Little Kiwi and Bauhaus

Little Kiwi and Bauhaus
A Boy and His Dog

Monday, 19 July 2010

Pride 2010 - NYC and Toronto

Ok, so I had my first Pride in New York Fuckin' City! It awesome. Marched in the parade with my friends and activists who are "Queer Rising", and was blessed to be joined by a young straight buddy of mine who just kicks fucking ass while being impossibly gorgeous. Oh, how I love him for so many reasons.
It was fun. But Toronto Pride, I must confess, takes the cake. It truly is the best Pride celebration in the world. So inclusive, so diverse, so awesome. PFLAG was the honoured group in Toronto this year, so we led the parade. Joining us was Brian Burke, general manager of the Toronto Maple Leafs hockey franchise, and the US Olympic team. His son, Brendan, Came Out in 2009 - becoming a visible and inspiring advocate as a gay man in the sports field. Tragically, Brendan was killed in an accident in February 2010. Before his death, Brendan had been in touch with my mother, and was planning on marching with his father and us in the Pride Parade - fulfilling a promise they'd made to each other. This year, wearing Brendan's jersey, Brian Burke marched in the parade to honour his son. It was tremendously moving.

To Mr. Burke, to the families we represent when we march in the parade - we are ALL family. We are one.
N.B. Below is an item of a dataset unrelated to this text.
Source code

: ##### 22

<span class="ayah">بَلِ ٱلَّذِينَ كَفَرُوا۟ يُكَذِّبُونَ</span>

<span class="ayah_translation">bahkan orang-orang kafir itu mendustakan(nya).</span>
We carry each other through the hard times, and we celebrate the joys together.

Pride Forever.


level75RDM said...

I came to this blog post from your Queerty reply on Originally, I was going to reply there, but I just couldn't figure out how to tailor this to your ongoing discussion with GTT, neonegro, etc. But it felt relevant nonetheless.

If people truly weren't interested in Pride, as they claim, they'd have simply opted out of commenting because, hey, it's got nothing to do with them, right? Instead, it didn't take long at all for people to complain that Pride doesn't represent them and that it's an embarrassment for gay people.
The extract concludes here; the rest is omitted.